I am proud to say that two of my constituents, Mr. Andy Block and RCMP Constable Marc Searle, brought this situation to the public's attention. I believe it brought home to us all the incredible sacrifices of the generations before us. It also brought home the incredible sacrifices of our soldiers in Afghanistan today. It made it quite clear to all of us that the defence of democracy, of the freedoms we enjoy and affirm every day in this country, is a very serious thing, indeed it is a matter of life and death.
The trust that our citizens put in us as legislators to decide upon commitments such as Afghanistan is a trust based upon the belief that we will not take shortcuts for partisan purposes.
When speaking to my constituents that day and when speaking to them since that vote, I have had a chance to explain why I voted no to this mission. The government would have us believe that Liberals do not care for freedom the way it does. It would have us believe that Liberals such as myself think that our soldiers fighting in Afghanistan is a bad thing and that we are naive enough to think democratic institutions can come before our soldiers fighting for safer schools, for running water and for safe streets.
Of course we know that, above all, we must fight the very people who do not want us to put in schools, running water and the reliable infrastructure of functioning communities. This is obvious, but here is the point. It is easy to decide to go to a country like this but it is not easy to know how and when to get out, which is why we must start with the idea of three parts of a plan for engagement. Defence, development and diplomacy have their own benchmarks. Each is a component that requires its own strategy and its own timeline. None can be viewed in isolation.
We have spent a long time inside and outside this House talking about the defence component. We have talked dollars and sometimes we have talked cents but we have not devoted a fraction of the time to talk about what we are doing with the development and diplomacy in Afghanistan. The point is that we need to talk about what our measurable targets are for a functioning democracy.
We are committed and I am glad we are committed to the Afghani people and the reconstruction of their society. We need to hold an emerging democracy to the same standard as we hold our own.
As with so many of the battles we enter into that soon become wars, we need to determine those standards of development and democracy. We need to determine how they can be met with the least bloodshed. Once those standards are reached, we can get out of the way and let a government, a democracy flourish on its own.
The Afghanistan mission has changed in both its structure and its purpose. It has lost that crucial balance between diplomacy, development and defence. What is worse, the government has refused to commit to an exit strategy or even indicate an end date.

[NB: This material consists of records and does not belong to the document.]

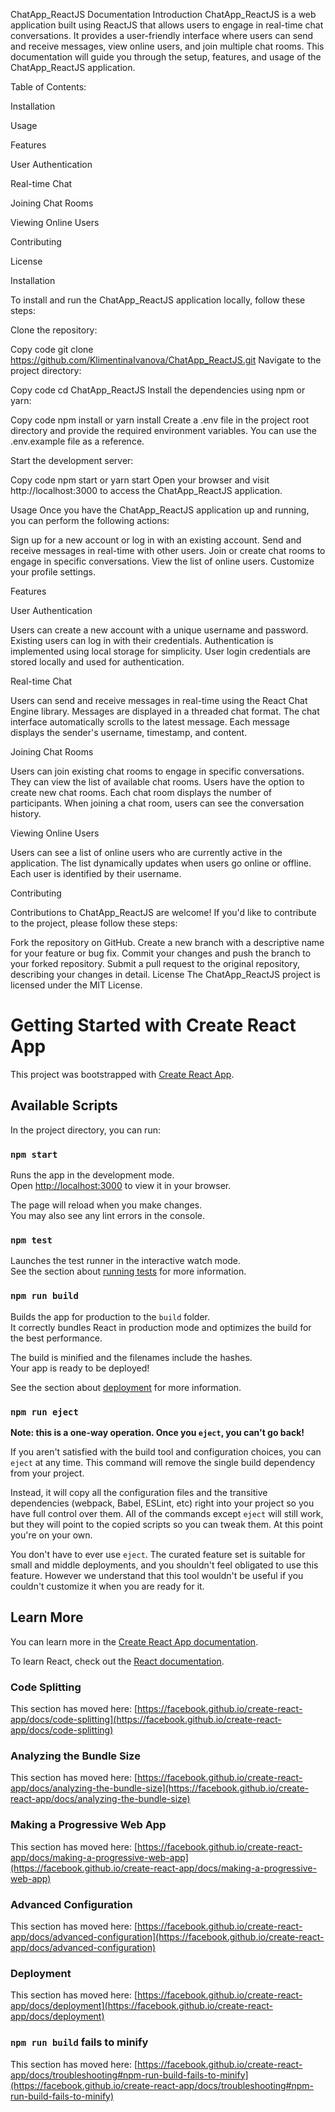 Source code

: ChatApp_ReactJS Documentation
Introduction
ChatApp_ReactJS is a web application built using ReactJS that allows users to engage in real-time chat conversations. It provides a user-friendly interface where users can send and receive messages, view online users, and join multiple chat rooms. This documentation will guide you through the setup, features, and usage of the ChatApp_ReactJS application.

Table of Contents:

Installation

Usage

Features

User Authentication

Real-time Chat

Joining Chat Rooms

Viewing Online Users

Contributing

License

Installation

To install and run the ChatApp_ReactJS application locally, follow these steps:

Clone the repository:

Copy code
git clone https://github.com/KlimentinaIvanova/ChatApp_ReactJS.git
Navigate to the project directory:

Copy code
cd ChatApp_ReactJS
Install the dependencies using npm or yarn:

Copy code
npm install
or
yarn install
Create a .env file in the project root directory and provide the required environment variables. You can use the .env.example file as a reference.

Start the development server:

Copy code
npm start
or
yarn start
Open your browser and visit http://localhost:3000 to access the ChatApp_ReactJS application.

Usage
Once you have the ChatApp_ReactJS application up and running, you can perform the following actions:

Sign up for a new account or log in with an existing account.
Send and receive messages in real-time with other users.
Join or create chat rooms to engage in specific conversations.
View the list of online users.
Customize your profile settings.

Features

User Authentication

Users can create a new account with a unique username and password.
Existing users can log in with their credentials.
Authentication is implemented using local storage for simplicity.
User login credentials are stored locally and used for authentication.

Real-time Chat

Users can send and receive messages in real-time using the React Chat Engine library.
Messages are displayed in a threaded chat format.
The chat interface automatically scrolls to the latest message.
Each message displays the sender's username, timestamp, and content.

Joining Chat Rooms

Users can join existing chat rooms to engage in specific conversations.
They can view the list of available chat rooms.
Users have the option to create new chat rooms.
Each chat room displays the number of participants.
When joining a chat room, users can see the conversation history.

Viewing Online Users

Users can see a list of online users who are currently active in the application.
The list dynamically updates when users go online or offline.
Each user is identified by their username.

Contributing

Contributions to ChatApp_ReactJS are welcome! If you'd like to contribute to the project, please follow these steps:

Fork the repository on GitHub.
Create a new branch with a descriptive name for your feature or bug fix.
Commit your changes and push the branch to your forked repository.
Submit a pull request to the original repository, describing your changes in detail.
License
The ChatApp_ReactJS project is licensed under the MIT License.





# Getting Started with Create React App

This project was bootstrapped with [Create React App](https://github.com/facebook/create-react-app).

## Available Scripts

In the project directory, you can run:

### `npm start`

Runs the app in the development mode.\
Open [http://localhost:3000](http://localhost:3000) to view it in your browser.

The page will reload when you make changes.\
You may also see any lint errors in the console.

### `npm test`

Launches the test runner in the interactive watch mode.\
See the section about [running tests](https://facebook.github.io/create-react-app/docs/running-tests) for more information.

### `npm run build`

Builds the app for production to the `build` folder.\
It correctly bundles React in production mode and optimizes the build for the best performance.

The build is minified and the filenames include the hashes.\
Your app is ready to be deployed!

See the section about [deployment](https://facebook.github.io/create-react-app/docs/deployment) for more information.

### `npm run eject`

**Note: this is a one-way operation. Once you `eject`, you can't go back!**

If you aren't satisfied with the build tool and configuration choices, you can `eject` at any time. This command will remove the single build dependency from your project.

Instead, it will copy all the configuration files and the transitive dependencies (webpack, Babel, ESLint, etc) right into your project so you have full control over them. All of the commands except `eject` will still work, but they will point to the copied scripts so you can tweak them. At this point you're on your own.

You don't have to ever use `eject`. The curated feature set is suitable for small and middle deployments, and you shouldn't feel obligated to use this feature. However we understand that this tool wouldn't be useful if you couldn't customize it when you are ready for it.

## Learn More

You can learn more in the [Create React App documentation](https://facebook.github.io/create-react-app/docs/getting-started).

To learn React, check out the [React documentation](https://reactjs.org/).

### Code Splitting

This section has moved here: [https://facebook.github.io/create-react-app/docs/code-splitting](https://facebook.github.io/create-react-app/docs/code-splitting)

### Analyzing the Bundle Size

This section has moved here: [https://facebook.github.io/create-react-app/docs/analyzing-the-bundle-size](https://facebook.github.io/create-react-app/docs/analyzing-the-bundle-size)

### Making a Progressive Web App

This section has moved here: [https://facebook.github.io/create-react-app/docs/making-a-progressive-web-app](https://facebook.github.io/create-react-app/docs/making-a-progressive-web-app)

### Advanced Configuration

This section has moved here: [https://facebook.github.io/create-react-app/docs/advanced-configuration](https://facebook.github.io/create-react-app/docs/advanced-configuration)

### Deployment

This section has moved here: [https://facebook.github.io/create-react-app/docs/deployment](https://facebook.github.io/create-react-app/docs/deployment)

### `npm run build` fails to minify

This section has moved here: [https://facebook.github.io/create-react-app/docs/troubleshooting#npm-run-build-fails-to-minify](https://facebook.github.io/create-react-app/docs/troubleshooting#npm-run-build-fails-to-minify)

The Minister of National Defence has even said that the Canadian Forces could be in Afghanistan for as long as 15 years, hindering Canada's ability to undertake peacekeeping missions elsewhere in the world, such as Darfur or Haiti.
This is already one of the longest military commitments in Canadian history. It has lasted longer than the Boer War, World War I, World War II, the Suez crisis and the Korean War. In each of those wars and incidents we found resolutions through treaty or unconditional surrender.
Afghanistan is different. What we are witnessing is an insurgency that is partially being driven by Taliban terrorists but also by those who view NATO troops as foreign occupiers. The more tanks we send, the greater the perception that this is indeed the case.
We need to review the current mission. We need to put more of a focus on training the Afghan National Army and additional provincial reconstruction teams.
We must also hold parliamentary hearings in which the Conservative government fully participates so that Canadians, through their parliamentarians, can receive vital information about the mission and assess its goals.
It is only through training the Afghan army, equipping the Afghan bureaucracy with the knowledge and tools to create accountable governments and by investing in basic infrastructure that we will achieve the kind of results that will move Afghanistan forward.
All of those approaches have been given little air time by the government. Perhaps it does not see partisan gains in the real debate.